If your property is part of a strata title, check the by-laws to see if they cover installing or using security cameras.12
If the home was owned by a corporation, the corporation is an organisation under s 6C but probably would fall within the small business exemption under s 6D on the assumption that its business (ie receiving rent and paying outgoings for a profit) would fall into the small business carve out in s 6D(1) on the basis its annual turnover as calculated under the legislation was $3 million or less.
Having said that, it is likely that most IoT devices remain owned by a much larger business (for example, Amazon) and are merely used under licence via the homeowner, or otherwise the homeowner only owns the hardware, with the the software, which is the critical part of the IoT device, remaining owned by Amazon or the equivalent supplier.
Those latter organisations are clearly caught by the Privacy Act.

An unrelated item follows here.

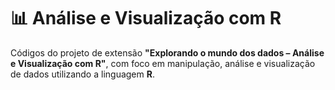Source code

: # 📊 Análise e Visualização com R

Códigos do projeto de extensão **"Explorando o mundo dos dados – Análise e Visualização com R"**, com foco em manipulação, análise e visualização de dados utilizando a linguagem **R**.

That may mean that the owner of the software that makes the smart door bell or domestic advice function is in breach of the Privacy Act and that such devices are therefore, in effect “unlawful” as it is not practically possible to obtain necessary consent.
END NOTES
-
Although Dostoyevsky and his pals might have done this, plotting to overthrow the government, even in the privacy of your own home can carry significant legal risk, and you should proceed at your legal peril.
-
G Rosner and E Kenneally Privacy and the Internet of Things: Emerging Frameworks for Policy and Design (June 2018) p 7 https://papers.ssrn.com/sol3/papers.cfm?abstract_id=3320670.
-
G Rosner and E Kenneally Clearly Opaque: Privacy Risks of the Internet of Things (1 May 2018) pp 20 and 21 https://papers. ssrn.com/sol3/papers.cfm?abstract_id=3320656.
-
Privacy Act 1988 (Cth), s 6C.
-
Judgment of the Court (Fourth Chamber), 11 December 2014. Ryneš v Úrˇad pro ochranu osobních údaj. Request for a preliminary ruling from the Nejvyšší správní soud. Reference for a preliminary ruling. Rynes v Urad pro ochranu osobnich udaju: C-212/13 [2015] 1 WLR 2607; [2014] All ER (D) 174 (Dec).
-
This part of the Directive 95/46/EC of the European Parliament and of the Council of 24 October 1995 on the protection of individuals with regard to the processing of personal data and on the free movement of such data as transferred in integro to the GDPR, Art 2 cl 2(b).
-
Above n 5, at [14].
-
Above n 5, at [15].
-
Above n 5, at [16].
-
Above n 5, at [31].
-
See also Fairhurst v Woodward Case No: G00MK161.
-
See Office of the Australian Information Commissioner, Security Cameras, reviewed 8 November 2021, www.oaic.gov.au/ privacy/your-privacy-rights/surveillance-and-monitoring/security-cameras.